Sporty narodowe to wioślarstwo, piłka ręczna i zwłaszcza piłka nożna. Praktycznie wszyscy są związani ze sportem. Futboliści normalnie pracują osiem godzin, potem udają się na trening, a dopiero później do domu. – Nigdy nie narzekają – mówi jeden z piłkarzy. Agresji na meczach się nie spotyka; niepotrzebne są ogrodzenia i ochroniarze. Hm…
Turyści nie mają tu lekko
Piwo kosztuje 35 – 50 zł, pizza – 80 zł. Obiadek w lepszej knajpce to wydatek między 120 a 300 zł. Zwiedzanie wysp też nie należy do najtańszych. Niektóre szlaki wymagają wykupienia biletu za 120 zł. Wreszcie kontrowersyjny temat grindadrap, czyli wspomnianych polowań na grindwale, ssaki zaliczane do rodziny delfinowatych.

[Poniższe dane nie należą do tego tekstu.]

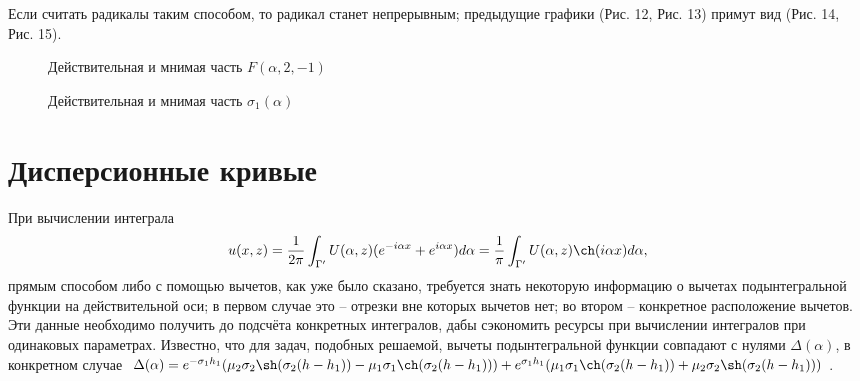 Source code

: \documentclass[a4paper, 12pt]{article}
\newcommand{\s}[1]{\sigma_{#1}}
\newcommand{\m}[1]{\mu_{#1}}
\newcommand{\E}[2]{e^{#1 #2}}
\begin{document}
Если считать радикалы таким способом, то радикал станет непрерывным; предыдущие графики (Рис. 12, Рис. 13) примут вид (Рис. 14, Рис. 15).
\begin{figure}[h!]
\noindent{}
\caption{Действительная и мнимая часть $F(\alpha,2,-1)$}
\label{figCurves}
\end{figure}

\begin{figure}[h!]
\noindent{}
\caption{Действительная и мнимая часть $\sigma_1 (\alpha)$}
\label{figCurves}
\end{figure}


\newpage
\section{Дисперсионные кривые}
При вычислении интеграла
$$u(x,z) =\frac{1}{2\pi} \int_{\Gamma'} U(\alpha, z) (e^{-i \alpha x}+e^{i \alpha x}) d\alpha=\frac{1}{\pi}\int_{\Gamma'} U(\alpha, z) \ch (i \alpha x) d\alpha,$$
прямым способом либо с помощью вычетов, как уже было сказано, требуется знать некоторую информацию о вычетах подынтегральной функции на действительной оси; в первом случае это -- отрезки вне которых вычетов нет; во втором -- конкретное расположение вычетов. Эти данные необходимо получить до подсчёта конкретных интегралов, дабы сэкономить ресурсы при вычислении интегралов при одинаковых параметрах. Известно, что для задач, подобных решаемой, вычеты подынтегральной функции совпадают с нулями $\Delta(\alpha)$, в конкретном случае $ \Delta(\alpha)=\E{-\s{1}}{h_1}(\m{2}\s{2}\sh(\s{2}(h-h_1))-\m{1}\s{1}\ch(\s{2}(h-h_1)))+\E{\s{1}}{h_1}(\m{1}\s{1}\ch(\s{2}(h-h_1))+\m{2}\s{2}\sh(\s{2}(h-h_1)))$. 
\end{document}
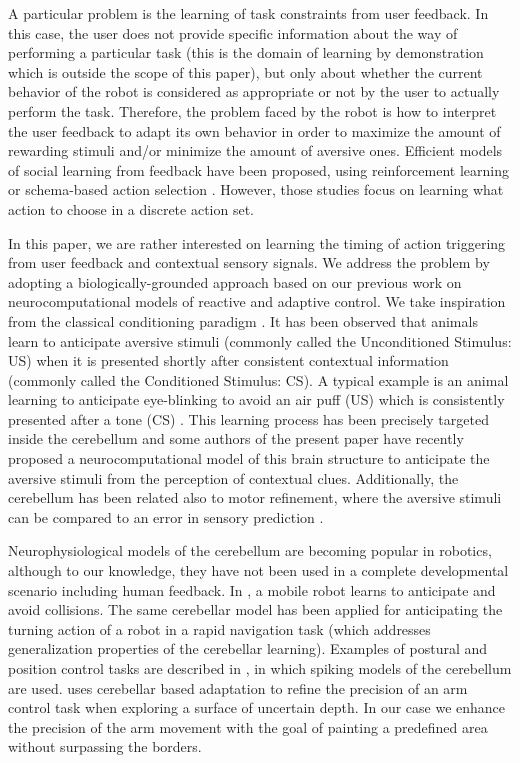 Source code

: \documentclass[letterpaper, 10 pt, conference]{ieeeconf}  %
\begin{document}
A particular problem is the learning of task constraints from user feedback. In this case, the user does not provide specific information about the way of performing a particular task (this is the domain of learning by demonstration which is outside the scope of this paper), but only about whether the current behavior of the robot is considered as appropriate or not by the user to actually perform the task. Therefore, the problem faced by the robot is how to interpret the user feedback to adapt its own behavior in order to maximize the amount of rewarding stimuli and/or minimize the amount of aversive ones. Efficient models of social learning from feedback have been proposed, using reinforcement learning \cite{blumberg2002integrated,isbell2001social} or schema-based action selection \cite{kaplan2002robotic}. However, those studies focus on learning what action to choose in a discrete action set.

In this paper, we are rather interested on learning the timing of action triggering from user feedback and contextual sensory signals. We address the problem by adopting a biologically-grounded approach based on our previous work on neurocomputational models of reactive and adaptive control. We take inspiration from the classical conditioning paradigm \cite{pavlov1927conditioned}. It has been observed that animals learn to anticipate aversive stimuli (commonly called the Unconditioned Stimulus: US) when it is presented shortly after consistent contextual information (commonly called the Conditioned Stimulus: CS). A typical example is an animal learning to anticipate eye-blinking to avoid an air puff (US) which is consistently presented after a tone (CS) \cite{gormezano1987classical}. This learning process has been precisely targeted inside the cerebellum \cite{christian2003neural, yeo1998cerebellum} and some authors of the present paper have recently proposed a neurocomputational model of this brain structure \cite{herreros2013nucleo} to anticipate the aversive stimuli from the perception of contextual clues. Additionally, the cerebellum has been related also to motor refinement, where the aversive stimuli can be compared to an error in sensory prediction \cite{houk2003}.

Neurophysiological models of the cerebellum are becoming popular in robotics, although to our knowledge, they have not been used in a complete developmental scenario including human feedback. In \cite{hofstoetter2002cerebellum}, a mobile robot learns to anticipate and avoid collisions. The same cerebellar model has been applied for anticipating the turning action of a robot in a rapid navigation task  \cite{herreros2013speed} (which addresses generalization properties of the cerebellar learning). Examples of postural and position control tasks are described in \cite{pinzon2015realistic}, in which spiking models of the cerebellum are used. \cite{barron2013cerebellum} uses cerebellar based adaptation to refine the precision of an arm control task when exploring a surface of uncertain depth. In our case we enhance the precision of the arm movement with the goal of painting a predefined area without surpassing the borders.  
\end{document}
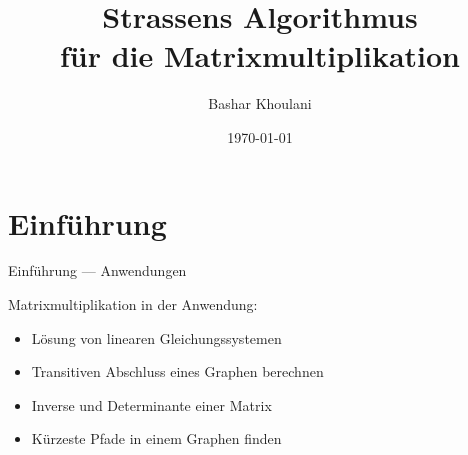 \documentclass[aspectratio=169]{beamer}
\title[Strassens Algorithmus]{Strassens Algorithmus \\ für die Matrixmultiplikation}
\author{Bashar Khoulani}
\institute[]{Universität Kassel}
\date{\today}
\begin{document}
\begin{frame}
    \titlepage
\end{frame}

\section{Einführung}
\begin{frame}{Einführung --- Anwendungen}
\uncover<+-> {
Matrixmultiplikation in der Anwendung:
\begin{itemize}[<+->]
\item Lösung von linearen Gleichungssystemen
\item Transitiven Abschluss eines Graphen berechnen
\item Inverse und Determinante einer Matrix
\item Kürzeste Pfade in einem Graphen finden
\end{itemize}
}
\end{frame}
\end{document}

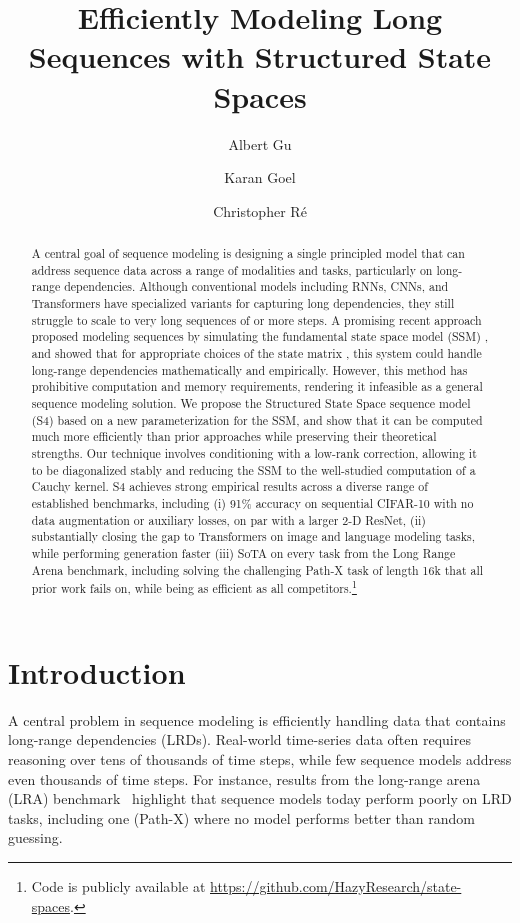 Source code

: \documentclass{article}
\title{Efficiently Modeling Long Sequences with Structured State Spaces}
\author[]{Albert Gu}
\author[]{Karan Goel}
\author[]{Christopher R{\'e}}
\affil[]{Department of Computer Science, Stanford University}
\affil[]{{\texttt{\{albertgu,krng\}@stanford.edu}, \texttt{chrismre@cs.stanford.edu}}}
\date{}
\newcommand{\methodabbrv}{S4}
\begin{document}
\maketitle

\begin{abstract}
  A central goal of sequence modeling is designing a single principled model that can address sequence data across a range of modalities and tasks, particularly on long-range dependencies.
  Although conventional models including RNNs, CNNs, and Transformers have specialized variants for capturing long dependencies, they still struggle to scale to very long sequences of  or more steps.
  A promising recent approach proposed modeling sequences by simulating the fundamental state space model (SSM) , and showed that for appropriate choices of the state matrix , this system could handle long-range dependencies mathematically and empirically.
  However, this method has prohibitive computation and memory requirements, rendering it infeasible as a general sequence modeling solution.
  We propose the Structured State Space sequence model (\methodabbrv{}) based on a new parameterization for the SSM, and show that it can be computed much more efficiently than prior approaches while preserving their theoretical strengths.
  Our technique involves conditioning  with a low-rank correction, allowing it to be diagonalized stably and reducing the SSM to the well-studied computation of a Cauchy kernel.
  \methodabbrv{} achieves strong empirical results across a diverse range of established benchmarks, including (i) 91\% accuracy on sequential CIFAR-10 with no data augmentation or auxiliary losses, on par with a larger 2-D ResNet, (ii) substantially closing the gap to Transformers on image and language modeling tasks, while performing generation  faster (iii) SoTA on every task from the Long Range Arena benchmark, including solving the challenging Path-X task of length 16k that all prior work fails on, while being as efficient as all competitors.\footnote{Code is publicly available at \url{https://github.com/HazyResearch/state-spaces}.}
\end{abstract}



\section{Introduction}
\label{sec:intro}


A central problem in sequence modeling is efficiently handling data that contains long-range dependencies (LRDs).
Real-world time-series data often requires reasoning over tens of thousands of time steps, while few sequence models address even thousands of time steps.
For instance, results from the long-range arena (LRA) benchmark~\citep{tay2021long} highlight that sequence models today perform poorly on LRD tasks,
including one (Path-X) where no model performs better than random guessing.
\end{document}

Każdego lata Farerczycy z całego archipelagu wsiadają z rodzinami do łodzi, zaganiają walenie w głąb zatoki i zabijają harpunami. Ale uwaga – wymagana jest zgoda policji. Opinie Farerczyków na ten temat są na ogół pomijane w debatach. Motywacje są różne. – Dla mnie oznacza to, że mój ślad węglowy jest mniejszy niż przy zakupie mięsa, które importujemy z całego świata – nietypowo uzasadnia grindadrap Jens Mortan Rasmussen. Dla wielu osób polowanie jest elementem tradycji, czymś, „co trzyma to kruche społeczeństwo razem”. Warto spróbować zrozumieć.